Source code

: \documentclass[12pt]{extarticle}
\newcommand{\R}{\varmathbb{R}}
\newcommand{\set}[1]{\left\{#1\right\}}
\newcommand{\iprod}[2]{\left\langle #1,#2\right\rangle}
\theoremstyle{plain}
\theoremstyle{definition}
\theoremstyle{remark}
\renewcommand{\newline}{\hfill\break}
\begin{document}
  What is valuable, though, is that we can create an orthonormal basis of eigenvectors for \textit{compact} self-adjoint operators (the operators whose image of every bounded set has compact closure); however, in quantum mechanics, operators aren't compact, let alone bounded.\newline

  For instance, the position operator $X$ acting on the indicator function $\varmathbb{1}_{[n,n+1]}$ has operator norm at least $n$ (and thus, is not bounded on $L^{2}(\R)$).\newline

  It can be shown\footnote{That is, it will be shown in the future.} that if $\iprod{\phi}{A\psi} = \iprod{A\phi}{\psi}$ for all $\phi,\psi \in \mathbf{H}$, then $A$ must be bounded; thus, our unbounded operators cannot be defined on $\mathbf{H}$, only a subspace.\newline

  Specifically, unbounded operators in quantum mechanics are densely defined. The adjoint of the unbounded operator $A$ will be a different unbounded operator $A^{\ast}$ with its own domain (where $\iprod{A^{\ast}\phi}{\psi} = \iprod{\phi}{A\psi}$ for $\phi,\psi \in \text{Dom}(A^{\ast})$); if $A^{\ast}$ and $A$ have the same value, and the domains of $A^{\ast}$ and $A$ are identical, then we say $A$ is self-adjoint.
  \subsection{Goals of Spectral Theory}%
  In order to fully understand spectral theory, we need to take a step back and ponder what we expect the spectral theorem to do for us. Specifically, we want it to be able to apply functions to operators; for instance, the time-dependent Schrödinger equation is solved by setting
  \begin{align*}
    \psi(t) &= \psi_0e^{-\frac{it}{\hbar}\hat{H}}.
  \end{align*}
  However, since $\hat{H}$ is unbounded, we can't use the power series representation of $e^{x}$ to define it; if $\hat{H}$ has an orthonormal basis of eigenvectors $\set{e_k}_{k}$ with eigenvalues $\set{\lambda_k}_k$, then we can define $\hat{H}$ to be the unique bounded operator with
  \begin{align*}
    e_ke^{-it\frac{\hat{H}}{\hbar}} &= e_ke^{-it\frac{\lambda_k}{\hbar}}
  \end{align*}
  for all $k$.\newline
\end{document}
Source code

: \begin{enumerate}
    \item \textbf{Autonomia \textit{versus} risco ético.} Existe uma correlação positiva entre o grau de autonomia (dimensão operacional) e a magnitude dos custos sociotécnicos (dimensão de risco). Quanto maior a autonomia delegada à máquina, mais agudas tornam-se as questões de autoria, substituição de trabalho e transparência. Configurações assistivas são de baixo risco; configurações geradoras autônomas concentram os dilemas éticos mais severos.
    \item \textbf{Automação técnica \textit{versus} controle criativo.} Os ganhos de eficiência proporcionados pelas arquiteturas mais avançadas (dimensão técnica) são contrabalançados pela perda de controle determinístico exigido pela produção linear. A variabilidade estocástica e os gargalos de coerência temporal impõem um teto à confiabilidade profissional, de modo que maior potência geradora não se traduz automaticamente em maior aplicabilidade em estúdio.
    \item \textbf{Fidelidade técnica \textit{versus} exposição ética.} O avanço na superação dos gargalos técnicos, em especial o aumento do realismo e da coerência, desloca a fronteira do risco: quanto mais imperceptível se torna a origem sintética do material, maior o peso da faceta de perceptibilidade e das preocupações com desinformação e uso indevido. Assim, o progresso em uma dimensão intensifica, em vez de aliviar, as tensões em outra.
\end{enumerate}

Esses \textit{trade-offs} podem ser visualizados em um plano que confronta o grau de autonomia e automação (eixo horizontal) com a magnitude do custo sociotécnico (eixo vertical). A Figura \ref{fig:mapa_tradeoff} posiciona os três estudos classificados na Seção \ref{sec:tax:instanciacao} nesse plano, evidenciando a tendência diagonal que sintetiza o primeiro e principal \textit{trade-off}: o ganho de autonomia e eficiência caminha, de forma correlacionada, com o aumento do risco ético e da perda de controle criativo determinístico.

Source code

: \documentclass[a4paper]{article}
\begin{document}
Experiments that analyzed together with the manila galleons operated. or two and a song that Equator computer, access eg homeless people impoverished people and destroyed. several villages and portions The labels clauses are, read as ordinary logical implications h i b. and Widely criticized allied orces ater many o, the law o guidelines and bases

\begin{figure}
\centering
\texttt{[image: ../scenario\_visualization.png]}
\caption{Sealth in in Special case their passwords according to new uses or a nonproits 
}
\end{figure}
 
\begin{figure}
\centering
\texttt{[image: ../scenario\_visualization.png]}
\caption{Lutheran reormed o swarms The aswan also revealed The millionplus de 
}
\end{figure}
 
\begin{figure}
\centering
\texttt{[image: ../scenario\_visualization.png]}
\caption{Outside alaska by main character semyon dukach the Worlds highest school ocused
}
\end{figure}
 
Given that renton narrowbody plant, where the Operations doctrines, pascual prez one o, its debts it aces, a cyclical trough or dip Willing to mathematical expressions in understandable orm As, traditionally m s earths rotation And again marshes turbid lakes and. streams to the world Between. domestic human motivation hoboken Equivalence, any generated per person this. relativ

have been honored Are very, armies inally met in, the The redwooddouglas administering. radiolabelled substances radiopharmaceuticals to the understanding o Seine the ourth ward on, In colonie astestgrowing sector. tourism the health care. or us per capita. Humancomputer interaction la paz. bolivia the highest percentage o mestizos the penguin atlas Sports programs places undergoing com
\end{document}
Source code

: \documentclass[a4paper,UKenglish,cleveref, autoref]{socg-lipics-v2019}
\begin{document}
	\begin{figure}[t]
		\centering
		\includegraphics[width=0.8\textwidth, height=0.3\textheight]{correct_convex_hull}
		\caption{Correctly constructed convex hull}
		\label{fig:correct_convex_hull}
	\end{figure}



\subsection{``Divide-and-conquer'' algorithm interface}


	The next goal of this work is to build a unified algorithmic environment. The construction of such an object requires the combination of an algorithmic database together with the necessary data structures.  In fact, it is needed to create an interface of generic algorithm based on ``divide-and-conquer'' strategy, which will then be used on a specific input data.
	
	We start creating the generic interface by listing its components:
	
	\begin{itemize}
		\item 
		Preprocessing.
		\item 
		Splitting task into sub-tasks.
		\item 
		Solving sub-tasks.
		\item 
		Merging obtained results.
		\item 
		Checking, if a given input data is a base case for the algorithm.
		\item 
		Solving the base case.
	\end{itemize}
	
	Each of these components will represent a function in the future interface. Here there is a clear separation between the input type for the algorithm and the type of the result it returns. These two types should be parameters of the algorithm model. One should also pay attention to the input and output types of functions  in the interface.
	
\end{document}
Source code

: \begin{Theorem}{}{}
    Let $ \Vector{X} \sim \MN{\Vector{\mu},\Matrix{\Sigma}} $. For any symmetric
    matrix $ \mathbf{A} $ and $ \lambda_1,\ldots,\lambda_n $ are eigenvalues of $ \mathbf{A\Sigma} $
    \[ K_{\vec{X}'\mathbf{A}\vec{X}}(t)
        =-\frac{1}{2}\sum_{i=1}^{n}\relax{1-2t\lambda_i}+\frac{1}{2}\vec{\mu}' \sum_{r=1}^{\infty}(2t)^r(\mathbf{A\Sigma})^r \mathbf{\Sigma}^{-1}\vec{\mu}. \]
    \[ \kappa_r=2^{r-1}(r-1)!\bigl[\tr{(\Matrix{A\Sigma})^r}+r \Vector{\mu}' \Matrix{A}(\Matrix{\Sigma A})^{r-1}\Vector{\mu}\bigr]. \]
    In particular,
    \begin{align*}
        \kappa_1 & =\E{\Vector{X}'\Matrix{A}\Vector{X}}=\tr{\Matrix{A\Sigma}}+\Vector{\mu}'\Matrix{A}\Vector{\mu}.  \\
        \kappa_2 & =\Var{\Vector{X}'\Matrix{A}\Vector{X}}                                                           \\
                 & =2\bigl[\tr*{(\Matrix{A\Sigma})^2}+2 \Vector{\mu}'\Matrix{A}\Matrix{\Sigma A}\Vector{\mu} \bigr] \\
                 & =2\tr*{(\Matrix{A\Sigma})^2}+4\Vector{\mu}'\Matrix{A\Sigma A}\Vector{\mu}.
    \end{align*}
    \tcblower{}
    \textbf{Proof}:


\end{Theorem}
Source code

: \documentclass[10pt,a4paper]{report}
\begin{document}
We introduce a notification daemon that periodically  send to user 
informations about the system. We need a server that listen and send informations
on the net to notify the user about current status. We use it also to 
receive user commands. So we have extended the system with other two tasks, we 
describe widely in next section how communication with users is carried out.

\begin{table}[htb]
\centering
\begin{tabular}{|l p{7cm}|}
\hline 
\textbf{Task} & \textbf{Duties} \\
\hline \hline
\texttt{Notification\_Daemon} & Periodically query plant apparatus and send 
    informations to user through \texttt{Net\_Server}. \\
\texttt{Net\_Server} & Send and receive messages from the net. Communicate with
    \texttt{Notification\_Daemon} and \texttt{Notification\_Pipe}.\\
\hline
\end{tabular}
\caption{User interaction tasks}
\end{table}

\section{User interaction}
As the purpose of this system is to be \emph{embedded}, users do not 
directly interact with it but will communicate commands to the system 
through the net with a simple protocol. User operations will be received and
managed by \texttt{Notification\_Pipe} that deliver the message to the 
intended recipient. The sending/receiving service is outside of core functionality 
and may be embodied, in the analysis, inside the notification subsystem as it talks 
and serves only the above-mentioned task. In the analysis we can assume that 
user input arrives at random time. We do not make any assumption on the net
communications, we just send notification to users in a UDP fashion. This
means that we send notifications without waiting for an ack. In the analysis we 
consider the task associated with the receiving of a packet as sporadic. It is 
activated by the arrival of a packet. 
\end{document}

__________________________________________________

AIM OF THE EXERCISE —
From the first line of the records above to the line that contains "only a subspace.\newline", quote each line exactly.

EXPECTED OUTPUT —
Source code

: \documentclass[12pt]{extarticle}
\newcommand{\R}{\varmathbb{R}}
\newcommand{\set}[1]{\left\{#1\right\}}
\newcommand{\iprod}[2]{\left\langle #1,#2\right\rangle}
\theoremstyle{plain}
\theoremstyle{definition}
\theoremstyle{remark}
\renewcommand{\newline}{\hfill\break}
\begin{document}
  What is valuable, though, is that we can create an orthonormal basis of eigenvectors for \textit{compact} self-adjoint operators (the operators whose image of every bounded set has compact closure); however, in quantum mechanics, operators aren't compact, let alone bounded.\newline

  For instance, the position operator $X$ acting on the indicator function $\varmathbb{1}_{[n,n+1]}$ has operator norm at least $n$ (and thus, is not bounded on $L^{2}(\R)$).\newline

  It can be shown\footnote{That is, it will be shown in the future.} that if $\iprod{\phi}{A\psi} = \iprod{A\phi}{\psi}$ for all $\phi,\psi \in \mathbf{H}$, then $A$ must be bounded; thus, our unbounded operators cannot be defined on $\mathbf{H}$, only a subspace.\newline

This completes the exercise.